Every team building on an LLM eventually buys an eval framework — DeepEval, Ragas, Promptfoo, a hosted dashboard — wires it up, watches a number appear, and feels productive. Then the number doesn't move when the product gets better, or moves when it gets worse, and they conclude "evals don't work." Evals work. What didn't work was buying the commodity and skipping the craft. The grader is the easy part. The dataset is the eval.
The dataset is a precipitate of error analysis
There is a persistent fantasy that an eval set is something you download — a benchmark, a public leaderboard, a synthetic dump from a generator. But a generic benchmark tells you almost nothing about your task. OpenAI's own guide to building an eval refuses to name a minimum example count and insists instead on quality over quantity and thematic consistency around your specific use case. The value isn't in the rows; it's in the judgment baked into them.
That judgment comes from one unglamorous activity: looking at your outputs. Hamel Husain's much-cited argument is that you read your model's outputs, do open coding — categorize the kinds of errors you see — and when you hit a failure, you write a test that captures it. Your eval set is the precipitate of that error analysis, not a thing that exists before it. This is why Anthropic advises sourcing realistic tasks from the failures you actually observe, and warns that evals only get harder to build the longer you wait: early on, your product requirements translate naturally into test cases; later, you're reverse-engineering success criteria from a live system you no longer fully understand.
Teams over-invest in graders and dashboards and under-invest in the only artifact that encodes their quality bar: a small set of labeled, real failures.

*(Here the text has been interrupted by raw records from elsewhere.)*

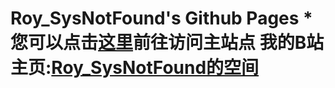 # Roy_SysNotFound's Github Pages *您可以点击[这里](http://roydong0908.github.io/index.html)前往访问主站点 我的B站主页:[Roy_SysNotFound的空间](https://space.bilibili.com/1653312994)
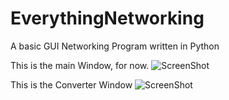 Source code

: # EverythingNetworking
A basic GUI Networking Program written in Python

This is the main Window, for now.
![ScreenShot](https://cloud.githubusercontent.com/assets/16661289/24841883/7212ec54-1d43-11e7-92cd-9c34e18612a0.JPG)

This is the Converter Window
![ScreenShot](https://cloud.githubusercontent.com/assets/16661289/24841953/8d64db60-1d44-11e7-9977-5961f8c8baea.JPG)
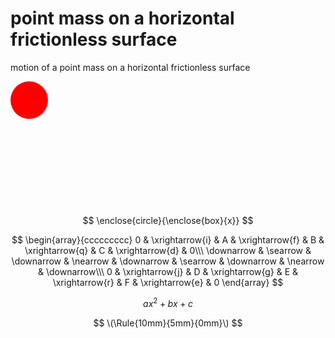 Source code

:# point mass on a horizontal frictionless surface
motion of a point mass on a horizontal frictionless surface


<svg xmlns="http://www.w3.org/2000/svg" width="200" height="200">
  <circle id="circle--red" cx="30" cy="30" r="30" fill="#f00"/>
</svg>

$$
\enclose{circle}{\enclose{box}{x}}
$$

$$
\begin{array}{ccccccccc}   
0 & \xrightarrow{i} & A & \xrightarrow{f} & B & \xrightarrow{q} & C & \xrightarrow{d} & 0\\\
\downarrow & \searrow & \downarrow & \nearrow & \downarrow & \searrow & \downarrow & \nearrow & \downarrow\\\  
0 & \xrightarrow{j} & D & \xrightarrow{g} & E & \xrightarrow{r} & F & \xrightarrow{e} & 0  
\end{array}  
$$

$$
ax^2 + bx + c
$$

$$
\(\Rule{10mm}{5mm}{0mm}\)
$$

Start with 20-50 real failures
The counterintuitive part is the size. You do not need ten thousand cases. Anthropic puts the starting point at 20-50 tasks drawn from real failures, and the reasoning is statistical, not lazy: early in development each change has a large effect size, so a small, representative sample gives clear signal. Hamel and Shankar frame the same number as a recurring discipline — spend thirty minutes reviewing 20-50 outputs every time you make a significant change. Representativeness is the constraint, not volume. Fifty real failures you understand beat five hundred synthetic prompts you don't.
When you have no traffic yet, synthetic generation is a legitimate bootstrap — especially for RAG, where Ragas builds test sets from your documents via a knowledge-graph-and-evolution method and claims to cut authoring time by around 90%. But treat synthetic cases as scaffolding. The moment real users hit your system, mine the production traces where it underperformed and have an expert add the expected output. That's your golden set.

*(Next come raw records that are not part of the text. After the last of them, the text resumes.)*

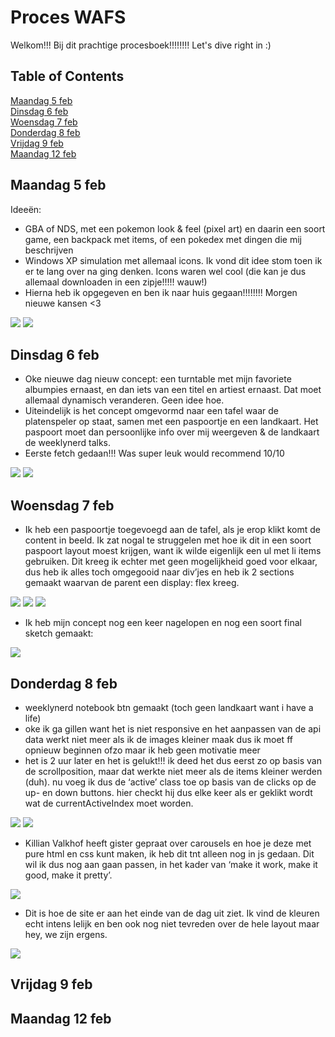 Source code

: # Proces WAFS

Welkom!!! Bij dit prachtige procesboek!!!!!!!! Let's dive right in :)

## Table of Contents

[Maandag 5 feb](#5feb)  
[Dinsdag 6 feb](#6feb)  
[Woensdag 7 feb](#7feb)  
[Donderdag 8 feb](#8feb)  
[Vrijdag 9 feb](#9feb)  
[Maandag 12 feb](#12feb)

<a name="5feb"/>

## Maandag 5 feb

Ideeën:

-   GBA of NDS, met een pokemon look & feel (pixel art) en daarin een soort game, een backpack met items, of een pokedex met dingen die mij beschrijven
-   Windows XP simulation met allemaal icons. Ik vond dit idee stom toen ik er te lang over na ging denken. Icons waren wel cool (die kan je dus allemaal downloaden in een zipje!!!!! wauw!)
-   Hierna heb ik opgegeven en ben ik naar huis gegaan!!!!!!!! Morgen nieuwe kansen <3

![](./img/1/note.jpeg)
![](./img/1/note2.JPG)

<a name="6feb"/>

## Dinsdag 6 feb

-   Oke nieuwe dag nieuw concept: een turntable met mijn favoriete albumpies ernaast, en dan iets van een titel en artiest ernaast. Dat moet allemaal dynamisch veranderen. Geen idee hoe.
-   Uiteindelijk is het concept omgevormd naar een tafel waar de platenspeler op staat, samen met een paspoortje en een landkaart. Het paspoort moet dan persoonlijke info over mij weergeven & de landkaart de weeklynerd talks.
-   Eerste fetch gedaan!!! Was super leuk would recommend 10/10

![](./img/2/note.JPG)
![](./img/2/note2.JPG)

<a name="7feb"/>

## Woensdag 7 feb

-   Ik heb een paspoortje toegevoegd aan de tafel, als je erop klikt komt de content in beeld. Ik zat nogal te struggelen met hoe ik dit in een soort paspoort layout moest krijgen, want ik wilde eigenlijk een ul met li items gebruiken. Dit kreeg ik echter met geen mogelijkheid goed voor elkaar, dus heb ik alles toch omgegooid naar div’jes en heb ik 2 sections gemaakt waarvan de parent een display: flex kreeg.

![](./img/3/code.png)
![](./img/3/code-2.png)
![](./img/3/code-3.png)

-   Ik heb mijn concept nog een keer nagelopen en nog een soort final sketch gemaakt:

![](./img/3/note.JPG)

<a name="8feb"/>

## Donderdag 8 feb

-   weeklynerd notebook btn gemaakt (toch geen landkaart want i have a life)
-   oke ik ga gillen want het is niet responsive en het aanpassen van de api data werkt niet meer als ik de images kleiner maak dus ik moet ff opnieuw beginnen ofzo maar ik heb geen motivatie meer
-   het is 2 uur later en het is gelukt!!! ik deed het dus eerst zo op basis van de scrollposition, maar dat werkte niet meer als de items kleiner werden (duh). nu voeg ik dus de ‘active’ class toe op basis van de clicks op de up- en down buttons. hier checkt hij dus elke keer als er geklikt wordt wat de currentActiveIndex moet worden.

![](./img/4/code-1.png)
![](./img/4/code-2.png)

-   Killian Valkhof heeft gister gepraat over carousels en hoe je deze met pure html en css kunt maken, ik heb dit tnt alleen nog in js gedaan. Dit wil ik dus nog aan gaan passen, in het kader van ‘make it work, make it good, make it pretty’.

![](./img/4/code-3.png)

-   Dit is hoe de site er aan het einde van de dag uit ziet. Ik vind de kleuren echt intens lelijk en ben ook nog niet tevreden over de hele layout maar hey, we zijn ergens.

![](./img/4/code-4.png)

<a name="9feb"/>

## Vrijdag 9 feb

<a name="12feb"/>

## Maandag 12 feb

Score binary, and own the bar
How you grade matters as much as what you grade. Anthropic's cookbook names three grading methods: code-based (string, regex, exact match — "by far the best" where it applies), human (most capable, incredibly slow), and model-based (a capable LLM judging the output). Reach for code-based first; it's free, fast, and deterministic. And whatever the method, prefer binary pass/fail tied to a specific question — "did the agent hand off to a human? Yes/No" — over a fuzzy 1-5 quality score that hides disagreement and resists action.
On labeling, resist the committee. Hamel and Shankar's "benevolent dictator" model gives one domain expert — a lawyer for a legal tool, a clinician for a health bot — definitive authority over the quality bar. This eliminates the annotation deadlock that kills eval projects. Bring in multiple annotators only at scale, and when you do, measure their agreement with Cohen's kappa rather than assuming it.

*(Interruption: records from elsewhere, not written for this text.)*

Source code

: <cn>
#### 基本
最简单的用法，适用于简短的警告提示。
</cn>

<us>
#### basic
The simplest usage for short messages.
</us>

Validate the judge before you trust it
The most common silent failure is an LLM-as-a-judge you never checked against a human. An unvalidated judge is an unmeasured instrument — you've replaced "I don't know if my product is good" with "I don't know if my grader is good," which feels like progress and isn't. OpenAI bakes the fix into its framework: a meta-eval scores the grader against human-provided choice labels, and a good model-graded eval should approach a metascore near 1.0. The practitioner version, from EvidentlyAI and others: label a sample yourself, then measure judge-human agreement with precision and recall — not raw accuracy, which class imbalance flatters — and treat roughly 75-90% agreement as the bar to scale. Notice that even validating the metric reduces back to a labeled dataset. It's datasets all the way down.
Finally, the set is alive. Keep a held-out golden set for regression so a "fix" can't quietly degrade what already worked, version it so you can pin an eval to a snapshot, add new failure modes as production surfaces them, and re-check judge alignment on a schedule because both your traffic and the underlying models drift. The teams that win at evals aren't the ones with the fanciest grader. They're the ones who kept looking at their data.